Johannesburg - The bid for the vacant Bafana Bafana coaching position is believed to be a two-horse race which will be settled at the SA Football Association's (SAFA) headquarters in Johannesburg on Saturday.
Since the national soccer body's decision not to renew coach Gordon Igesund's contract beyond August, speculation about his replacement has centred on Carlos Queiroz and Stephen Keshi.
When Keshi's Nigeria met Queiroz's Iran in the opening Group-F game at this year's World Cup in Brazil, there was little to separate them. The contest ended in a goalless stalemate.
Many South Africans, however, looked on keenly and watched as Keshi and Queiroz battled it out for the first points of the group.
Both Keshi and Queiroz announced their departures from their national teams after exiting the tournament.
This sparked rumours and soon SAFA president Danny Jordaan was pressured into making a number of statements denying any deals had been struck.
A host of potential suitors, which at one point included Manchester United flop David Moyes, were short-listed ahead of Saturday's highly-anticipated announcement.
Four stand-out contenders remain, including Dutchman Frank Rijkaard and the only South African candidate Ephraim "Shakes" Mashaba.
Mashaba would be a welcome choice for many South Africans, who have bemoaned SAFA's lack of trust in South African expertise.
Mashaba, like Queiroz, enjoyed a successful spell with the national team and will take charge for a second time should he be picked. His role as coach of the South African under-20 and under-23 teams could prove to be his undoing.
SAFA is happy with the teams' progress under Mashaba and upsetting the junior structures is unlikely to be a decision the mother body will happily make.
Rijkaard remains the outsider and has received little or no attention regarding a proposed move to South Africa. The Dutchman rose to prominence while in charge of Spanish giants Barcelona between 2003 and 2008.
He has not taken charge of a major national team or club since he was dismissed as Saudi Arabia's coach after the Arab nation failed to qualify for the 2014 FIFA World Cup.
The Iranian Football Federation has made repeated claims that Queiroz has been in talks to renew his contract with the Arab nation.
The technical committee tasked with making a recommendation narrowed down its list of candidates earlier this week.
Jordaan said Queiroz could be ruled out of the race due to his wage demands, which are believed to be more than four times what Igesund earned during his two-year stint.
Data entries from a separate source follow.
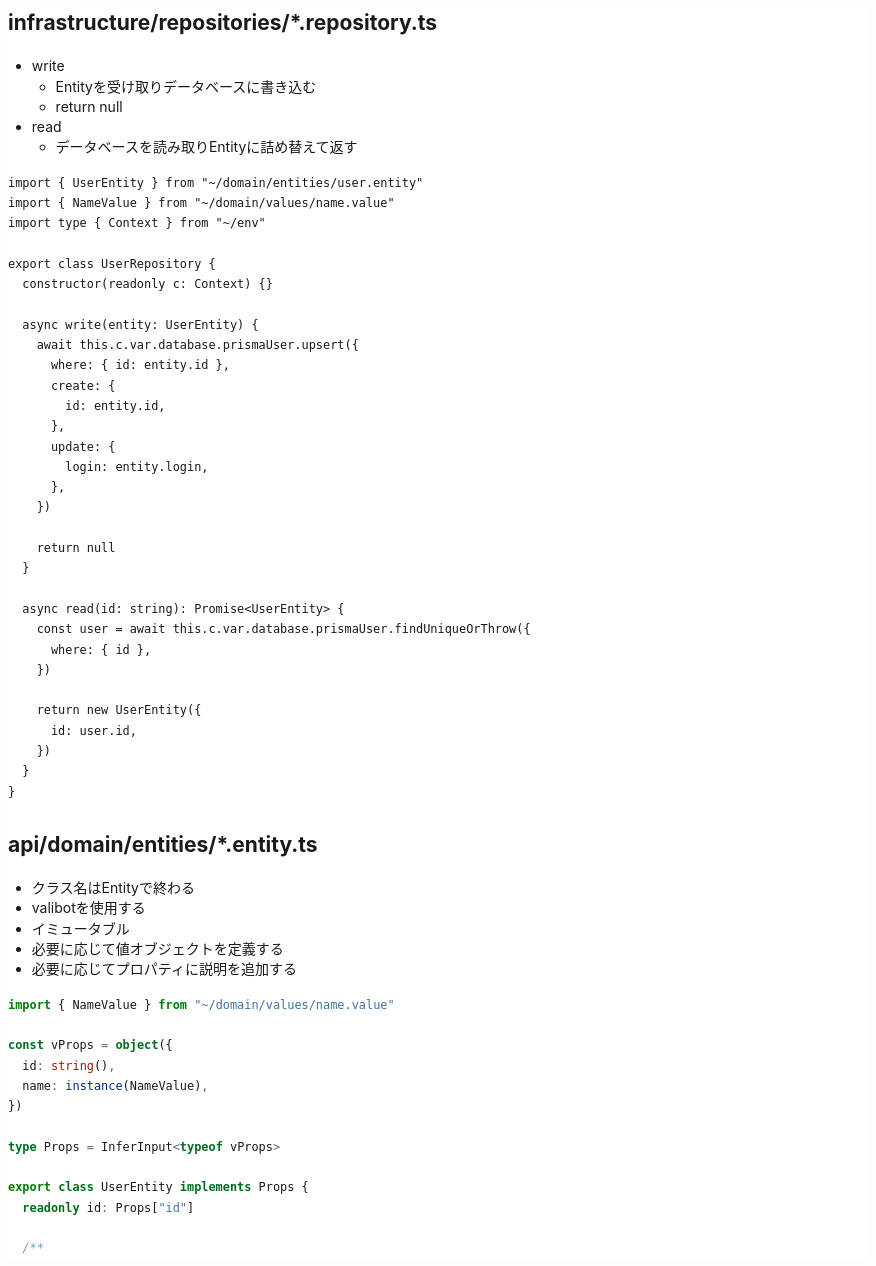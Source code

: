 ## infrastructure/repositories/*.repository.ts

- write
  - Entityを受け取りデータベースに書き込む
  - return null
- read
  - データベースを読み取りEntityに詰め替えて返す

```tsx
import { UserEntity } from "~/domain/entities/user.entity"
import { NameValue } from "~/domain/values/name.value"
import type { Context } from "~/env"

export class UserRepository {
  constructor(readonly c: Context) {}

  async write(entity: UserEntity) {
    await this.c.var.database.prismaUser.upsert({
      where: { id: entity.id },
      create: {
        id: entity.id,
      },
      update: {
        login: entity.login,
      },
    })

    return null
  }

  async read(id: string): Promise<UserEntity> {
    const user = await this.c.var.database.prismaUser.findUniqueOrThrow({
      where: { id },
    })

    return new UserEntity({
      id: user.id,
    })
  }
}
```

## api/domain/entities/*.entity.ts

- クラス名はEntityで終わる
- valibotを使用する
- イミュータブル
- 必要に応じて値オブジェクトを定義する
- 必要に応じてプロパティに説明を追加する

```ts
import { NameValue } from "~/domain/values/name.value"

const vProps = object({
  id: string(),
  name: instance(NameValue),
})

type Props = InferInput<typeof vProps>

export class UserEntity implements Props {
  readonly id: Props["id"]

  /**
```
Keshi, meanwhile, has been given the green light to start negotiating a new contract with the Nigerian Football Association (NFF). It was reportedly willing to bow to his demands and offer the former Nigerian international a lucrative new deal.
Thursday's claims that Keshi will hold talks with the NFF may have swung the momentum slightly towards Queiroz.
Whatever SAFA's decision on Saturday, the new Bafana mentor will have to hit the ground running as South Africa begin their campaign to qualify for the 2015 Africa Cup of Nations in less than two months.